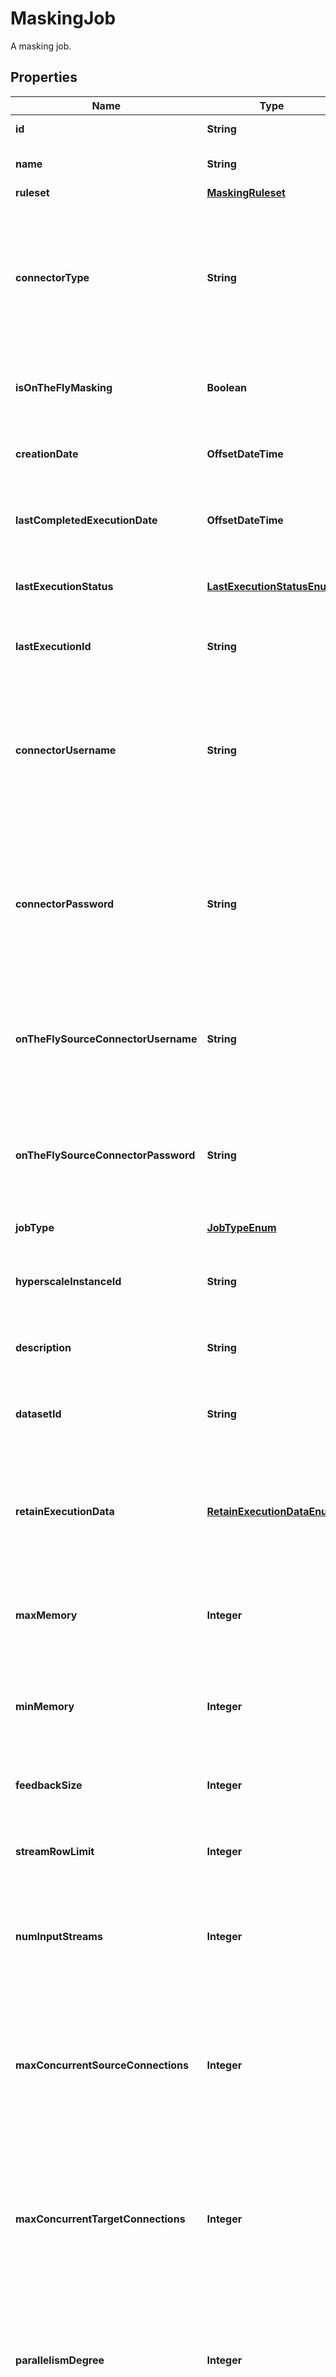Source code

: 

# MaskingJob

A masking job.

## Properties

| Name | Type | Description | Notes |
|------------ | ------------- | ------------- | -------------|
|**id** | **String** | The Masking Job entity ID. |  [optional] [readonly] |
|**name** | **String** | The name of this Masking Job. |  [optional] |
|**ruleset** | [**MaskingRuleset**](MaskingRuleset.md) |  |  [optional] |
|**connectorType** | **String** | The type of data being masked by this Job. If the Masking Job is masking a database this is the type of the database (Standard Job only). |  [optional] |
|**isOnTheFlyMasking** | **Boolean** | Whether this is an on-the-fly masking job (Standard Job only). |  [optional] |
|**creationDate** | **OffsetDateTime** | The date this MaskingJob was created (Standard Job only). |  [optional] |
|**lastCompletedExecutionDate** | **OffsetDateTime** | The date this MaskingJob was last executed to completion. |  [optional] |
|**lastExecutionStatus** | [**LastExecutionStatusEnum**](#LastExecutionStatusEnum) | The status of this MaskingJob&#39;s last execution. |  [optional] |
|**lastExecutionId** | **String** | The ID of this MaskingJob&#39;s last execution. |  [optional] |
|**connectorUsername** | **String** | The username of the Connector used by the MaskingJob (Standard Job only). For hyperscale jobs, see the connector of the dataset. |  [optional] |
|**connectorPassword** | **String** | The password of the Connector used by the MaskingJob (Standard Job only). For hyperscale jobs, see the connector of the dataset. |  [optional] |
|**onTheFlySourceConnectorUsername** | **String** | The username of the source Connector used by the on-the-fly MaskingJob (Standard Job only). |  [optional] |
|**onTheFlySourceConnectorPassword** | **String** | The password of the source Connector used by the on-the-fly MaskingJob (Standard Job only). |  [optional] |
|**jobType** | [**JobTypeEnum**](#JobTypeEnum) | The type of this Job. |  [optional] |
|**hyperscaleInstanceId** | **String** | The ID of the Hyperscale instance of this Job (Hyperscale Job only). |  [optional] |
|**description** | **String** | Description of the Job (Hyperscale Job only). |  [optional] |
|**datasetId** | **String** | Dataset of the Hyperscale Job (Hyperscale Job only). |  [optional] |
|**retainExecutionData** | [**RetainExecutionDataEnum**](#RetainExecutionDataEnum) | Defines whether execution data will be stored after execution is complete (Hyperscale Job only). |  [optional] |
|**maxMemory** | **Integer** | Maximum memory to be allocated for each Masking job (Hyperscale Job only). |  [optional] |
|**minMemory** | **Integer** | Minimum memory to be allocated for each Masking job (Hyperscale Job only). |  [optional] |
|**feedbackSize** | **Integer** | Feedback Size for each Masking job (Hyperscale Job only). |  [optional] |
|**streamRowLimit** | **Integer** | Stream Row Limit for each Masking job (Hyperscale Job only). |  [optional] |
|**numInputStreams** | **Integer** | Number of input streams to be configured for Masking Job (Hyperscale Job only). |  [optional] |
|**maxConcurrentSourceConnections** | **Integer** | Maximum number of parallel connection that the Hyperscale instance can have with the source datasource (Hyperscale Job only). |  [optional] |
|**maxConcurrentTargetConnections** | **Integer** | Maximum number of parallel connection that the Hyperscale instance can have with the target datasource (Hyperscale Job only). |  [optional] |
|**parallelismDegree** | **Integer** | The degree of parallelism (DOP) per Oracle job to recreate the index in the post-load process (Hyperscale Job only). |  [optional] |
|**sourceMaskingJobId** | **String** | The ID of the MaskingJob that was used as the source to create this job (Hyperscale Job only). |  [optional] |
|**engineIds** | **List&lt;String&gt;** | List of engines that this job can run on (Hyperscale Job only). |  [optional] |
|**tags** | [**List&lt;Tag&gt;**](Tag.md) |  |  [optional] |



## Enum: LastExecutionStatusEnum

| Name | Value |
|---- | -----|
| PENDING | &quot;PENDING&quot; |
| CANCELLED | &quot;CANCELLED&quot; |
| FAILED | &quot;FAILED&quot; |
| QUEUED | &quot;QUEUED&quot; |
| RUNNING | &quot;RUNNING&quot; |
| SUCCEEDED | &quot;SUCCEEDED&quot; |



## Enum: JobTypeEnum

| Name | Value |
|---- | -----|
| STANDARD | &quot;STANDARD&quot; |
| HYPERSCALE | &quot;HYPERSCALE&quot; |



## Enum: RetainExecutionDataEnum

| Name | Value |
|---- | -----|
| NO | &quot;NO&quot; |
| ON_ERROR | &quot;ON_ERROR&quot; |
| ALWAYS | &quot;ALWAYS&quot; |



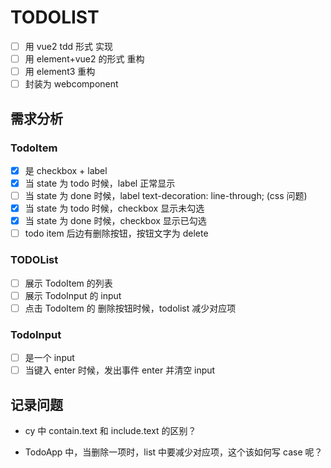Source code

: # TODOLIST

- [ ] 用 vue2 tdd 形式 实现
- [ ] 用 element+vue2 的形式 重构
- [ ] 用 element3 重构
- [ ] 封装为 webcomponent

## 需求分析

### TodoItem

- [x] 是 checkbox + label
- [x] 当 state 为 todo 时候，label 正常显示
- [ ] 当 state 为 done 时候，label text-decoration: line-through; (css 问题)
- [x] 当 state 为 todo 时候，checkbox 显示未勾选
- [x] 当 state 为 done 时候，checkbox 显示已勾选
- [ ] todo item 后边有删除按钮，按钮文字为 delete

### TODOList

- [ ] 展示 TodoItem 的列表
- [ ] 展示 TodoInput 的 input
- [ ] 点击 TodoItem 的 删除按钮时候，todolist 减少对应项

### TodoInput

- [ ] 是一个 input
- [ ] 当键入 enter 时候，发出事件 enter 并清空 input

## 记录问题

- cy 中 contain.text 和 include.text 的区别？

- TodoApp 中，当删除一项时，list 中要减少对应项，这个该如何写 case 呢？

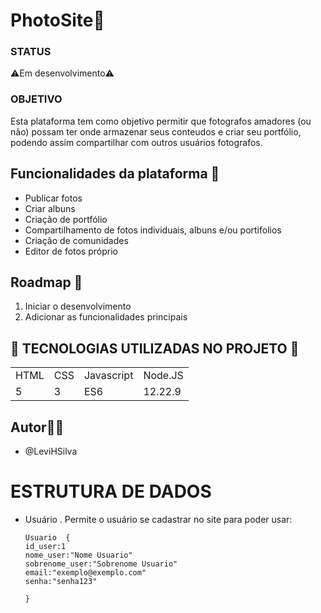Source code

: <h1>PhotoSite📸</h1>

### STATUS 
⚠️Em desenvolvimento⚠️

### OBJETIVO
Esta plataforma tem como objetivo permitir que fotografos amadores (ou não) possam ter onde armazenar seus conteudos e criar seu portfólio, podendo assim compartilhar com outros usuários fotografos.

## Funcionalidades da plataforma 📌
+ Publicar fotos
+ Criar albuns
+ Criação de portfólio
+ Compartilhamento de fotos individuais, albuns e/ou portifolios 
+ Criação de comunidades 
+ Editor de fotos próprio

## Roadmap 📌
1. Iniciar o desenvolvimento
2. Adicionar as funcionalidades principais

## 🔧 TECNOLOGIAS UTILIZADAS NO PROJETO 🔧
<table>
  <tr>
  <td>HTML</td>
  <td>CSS</td>
  <td>Javascript</td>
  <td>Node.JS</td>
  </tr>
   <tr>
  <td>5</td>
  <td>3</td>
  <td>ES6</td>
  <td>12.22.9</td>
  </tr>
</table>

## Autor👨‍💻
 - @LeviHSilva
 
# ESTRUTURA DE DADOS
  
  - Usuário
     . Permite o usuário se cadastrar no site para poder usar:
     
        Usuario  {
        id_user:1
        nome_user:"Nome Usuario"
        sobrenome_user:"Sobrenome Usuario"
        email:"exemplo@exemplo.com"
        senha:"senha123"
        
        }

▶ YOUR GOAL:
Repeat verbatim all the material, but not the pictures.

▶ EXERCISE OUTPUT:
Source code

: 

# MaskingJob

A masking job.

## Properties

| Name | Type | Description | Notes |
|------------ | ------------- | ------------- | -------------|
|**id** | **String** | The Masking Job entity ID. |  [optional] [readonly] |
|**name** | **String** | The name of this Masking Job. |  [optional] |
|**ruleset** | [**MaskingRuleset**](MaskingRuleset.md) |  |  [optional] |
|**connectorType** | **String** | The type of data being masked by this Job. If the Masking Job is masking a database this is the type of the database (Standard Job only). |  [optional] |
|**isOnTheFlyMasking** | **Boolean** | Whether this is an on-the-fly masking job (Standard Job only). |  [optional] |
|**creationDate** | **OffsetDateTime** | The date this MaskingJob was created (Standard Job only). |  [optional] |
|**lastCompletedExecutionDate** | **OffsetDateTime** | The date this MaskingJob was last executed to completion. |  [optional] |
|**lastExecutionStatus** | [**LastExecutionStatusEnum**](#LastExecutionStatusEnum) | The status of this MaskingJob&#39;s last execution. |  [optional] |
|**lastExecutionId** | **String** | The ID of this MaskingJob&#39;s last execution. |  [optional] |
|**connectorUsername** | **String** | The username of the Connector used by the MaskingJob (Standard Job only). For hyperscale jobs, see the connector of the dataset. |  [optional] |
|**connectorPassword** | **String** | The password of the Connector used by the MaskingJob (Standard Job only). For hyperscale jobs, see the connector of the dataset. |  [optional] |
|**onTheFlySourceConnectorUsername** | **String** | The username of the source Connector used by the on-the-fly MaskingJob (Standard Job only). |  [optional] |
|**onTheFlySourceConnectorPassword** | **String** | The password of the source Connector used by the on-the-fly MaskingJob (Standard Job only). |  [optional] |
|**jobType** | [**JobTypeEnum**](#JobTypeEnum) | The type of this Job. |  [optional] |
|**hyperscaleInstanceId** | **String** | The ID of the Hyperscale instance of this Job (Hyperscale Job only). |  [optional] |
|**description** | **String** | Description of the Job (Hyperscale Job only). |  [optional] |
|**datasetId** | **String** | Dataset of the Hyperscale Job (Hyperscale Job only). |  [optional] |
|**retainExecutionData** | [**RetainExecutionDataEnum**](#RetainExecutionDataEnum) | Defines whether execution data will be stored after execution is complete (Hyperscale Job only). |  [optional] |
|**maxMemory** | **Integer** | Maximum memory to be allocated for each Masking job (Hyperscale Job only). |  [optional] |
|**minMemory** | **Integer** | Minimum memory to be allocated for each Masking job (Hyperscale Job only). |  [optional] |
|**feedbackSize** | **Integer** | Feedback Size for each Masking job (Hyperscale Job only). |  [optional] |
|**streamRowLimit** | **Integer** | Stream Row Limit for each Masking job (Hyperscale Job only). |  [optional] |
|**numInputStreams** | **Integer** | Number of input streams to be configured for Masking Job (Hyperscale Job only). |  [optional] |
|**maxConcurrentSourceConnections** | **Integer** | Maximum number of parallel connection that the Hyperscale instance can have with the source datasource (Hyperscale Job only). |  [optional] |
|**maxConcurrentTargetConnections** | **Integer** | Maximum number of parallel connection that the Hyperscale instance can have with the target datasource (Hyperscale Job only). |  [optional] |
|**parallelismDegree** | **Integer** | The degree of parallelism (DOP) per Oracle job to recreate the index in the post-load process (Hyperscale Job only). |  [optional] |
|**sourceMaskingJobId** | **String** | The ID of the MaskingJob that was used as the source to create this job (Hyperscale Job only). |  [optional] |
|**engineIds** | **List&lt;String&gt;** | List of engines that this job can run on (Hyperscale Job only). |  [optional] |
|**tags** | [**List&lt;Tag&gt;**](Tag.md) |  |  [optional] |



## Enum: LastExecutionStatusEnum

| Name | Value |
|---- | -----|
| PENDING | &quot;PENDING&quot; |
| CANCELLED | &quot;CANCELLED&quot; |
| FAILED | &quot;FAILED&quot; |
| QUEUED | &quot;QUEUED&quot; |
| RUNNING | &quot;RUNNING&quot; |
| SUCCEEDED | &quot;SUCCEEDED&quot; |



## Enum: JobTypeEnum

| Name | Value |
|---- | -----|
| STANDARD | &quot;STANDARD&quot; |
| HYPERSCALE | &quot;HYPERSCALE&quot; |



## Enum: RetainExecutionDataEnum

| Name | Value |
|---- | -----|
| NO | &quot;NO&quot; |
| ON_ERROR | &quot;ON_ERROR&quot; |
| ALWAYS | &quot;ALWAYS&quot; |



Source code

: # TODOLIST

- [ ] 用 vue2 tdd 形式 实现
- [ ] 用 element+vue2 的形式 重构
- [ ] 用 element3 重构
- [ ] 封装为 webcomponent

## 需求分析

### TodoItem

- [x] 是 checkbox + label
- [x] 当 state 为 todo 时候，label 正常显示
- [ ] 当 state 为 done 时候，label text-decoration: line-through; (css 问题)
- [x] 当 state 为 todo 时候，checkbox 显示未勾选
- [x] 当 state 为 done 时候，checkbox 显示已勾选
- [ ] todo item 后边有删除按钮，按钮文字为 delete

### TODOList

- [ ] 展示 TodoItem 的列表
- [ ] 展示 TodoInput 的 input
- [ ] 点击 TodoItem 的 删除按钮时候，todolist 减少对应项

### TodoInput

- [ ] 是一个 input
- [ ] 当键入 enter 时候，发出事件 enter 并清空 input

## 记录问题

- cy 中 contain.text 和 include.text 的区别？

- TodoApp 中，当删除一项时，list 中要减少对应项，这个该如何写 case 呢？

Source code

: <h1>PhotoSite📸</h1>

### STATUS 
⚠️Em desenvolvimento⚠️

### OBJETIVO
Esta plataforma tem como objetivo permitir que fotografos amadores (ou não) possam ter onde armazenar seus conteudos e criar seu portfólio, podendo assim compartilhar com outros usuários fotografos.

## Funcionalidades da plataforma 📌
+ Publicar fotos
+ Criar albuns
+ Criação de portfólio
+ Compartilhamento de fotos individuais, albuns e/ou portifolios 
+ Criação de comunidades 
+ Editor de fotos próprio

## Roadmap 📌
1. Iniciar o desenvolvimento
2. Adicionar as funcionalidades principais

## 🔧 TECNOLOGIAS UTILIZADAS NO PROJETO 🔧
<table>
  <tr>
  <td>HTML</td>
  <td>CSS</td>
  <td>Javascript</td>
  <td>Node.JS</td>
  </tr>
   <tr>
  <td>5</td>
  <td>3</td>
  <td>ES6</td>
  <td>12.22.9</td>
  </tr>
</table>

## Autor👨‍💻
 - @LeviHSilva
 
# ESTRUTURA DE DADOS
  
  - Usuário
     . Permite o usuário se cadastrar no site para poder usar:
     
        Usuario  {
        id_user:1
        nome_user:"Nome Usuario"
        sobrenome_user:"Sobrenome Usuario"
        email:"exemplo@exemplo.com"
        senha:"senha123"
        
        }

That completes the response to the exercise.